Das versteh ich nicht,

weise einfach die Werte für das Objekt neu zu.. die die erhalten bleiben sollen lässt du, neue werden gesetzt usw. Du kannst natürlich alle werte erst auf null setzen (löschen) und dann zuweisen, ist aber eigentlich nicht so sinnvoll.


----------



## Guest (9. Nov 2007)

Wildcard hat gesagt.:
			
		

> Members auf null setzen!?



wie kann man das bei final deklarierten Klassen z.b machen?
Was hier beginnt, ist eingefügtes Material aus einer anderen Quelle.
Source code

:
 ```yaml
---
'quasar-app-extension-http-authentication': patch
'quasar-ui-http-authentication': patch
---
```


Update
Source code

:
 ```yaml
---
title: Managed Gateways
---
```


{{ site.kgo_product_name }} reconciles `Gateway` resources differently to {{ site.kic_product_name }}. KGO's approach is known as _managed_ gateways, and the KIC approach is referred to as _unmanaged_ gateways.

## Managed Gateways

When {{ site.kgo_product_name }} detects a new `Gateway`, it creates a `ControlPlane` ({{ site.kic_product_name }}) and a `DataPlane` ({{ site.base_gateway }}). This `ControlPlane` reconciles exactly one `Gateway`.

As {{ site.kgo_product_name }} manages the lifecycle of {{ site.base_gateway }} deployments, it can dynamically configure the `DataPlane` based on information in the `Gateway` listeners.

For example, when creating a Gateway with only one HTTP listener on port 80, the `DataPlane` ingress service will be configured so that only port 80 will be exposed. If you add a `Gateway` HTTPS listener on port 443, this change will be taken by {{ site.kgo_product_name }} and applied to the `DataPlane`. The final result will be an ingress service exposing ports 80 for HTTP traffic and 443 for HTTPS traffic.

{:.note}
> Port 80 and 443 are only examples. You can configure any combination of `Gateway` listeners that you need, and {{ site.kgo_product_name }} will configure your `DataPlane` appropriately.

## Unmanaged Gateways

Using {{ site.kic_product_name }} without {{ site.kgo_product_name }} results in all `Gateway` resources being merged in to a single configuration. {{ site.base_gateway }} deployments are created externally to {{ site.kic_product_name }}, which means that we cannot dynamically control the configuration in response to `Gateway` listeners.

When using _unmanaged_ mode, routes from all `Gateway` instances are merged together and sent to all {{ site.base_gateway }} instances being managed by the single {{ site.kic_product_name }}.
Ich verwende Threads und da müssen die Klassen final deklariert werden.


----------



## J.C. (9. Nov 2007)

genau so


----------



## HoaX (9. Nov 2007)

Anonymous hat gesagt.:
			
		

> Wildcard hat gesagt.:
> 
> 
> 
> ...



du meinst die "variablen" sind final?! finale klassen sind klassen von denen nicht weiter abgeleitet werden kann, was mal 0 mit threads zu tun hat ...


----------



## NichsderGast (9. Nov 2007)

das hat nichts damit zu tun, aber wohl damit zu tun das ich (nicht der fragensteller) wissen will wie man diese auf null zurücksetzt.


----------



## @x.l (9. Nov 2007)

Das geht nicht, deshalb sind die Vairablen ja "final" - damit man sie nicht mehr ändern kann.


----------



## Wildcard (9. Nov 2007)

final member kann man nicht setzen. Das widerspricht sich sozusagen.


----------



## Gast (9. Nov 2007)

wenn sie final sind belegen Sie dann aber doch speicher beim erneuten aufruf entsteht noch mehr speicher und so weiter.


----------



## Wildcard (9. Nov 2007)

Pro Instanz. Du kannst auch static final verwenden...


----------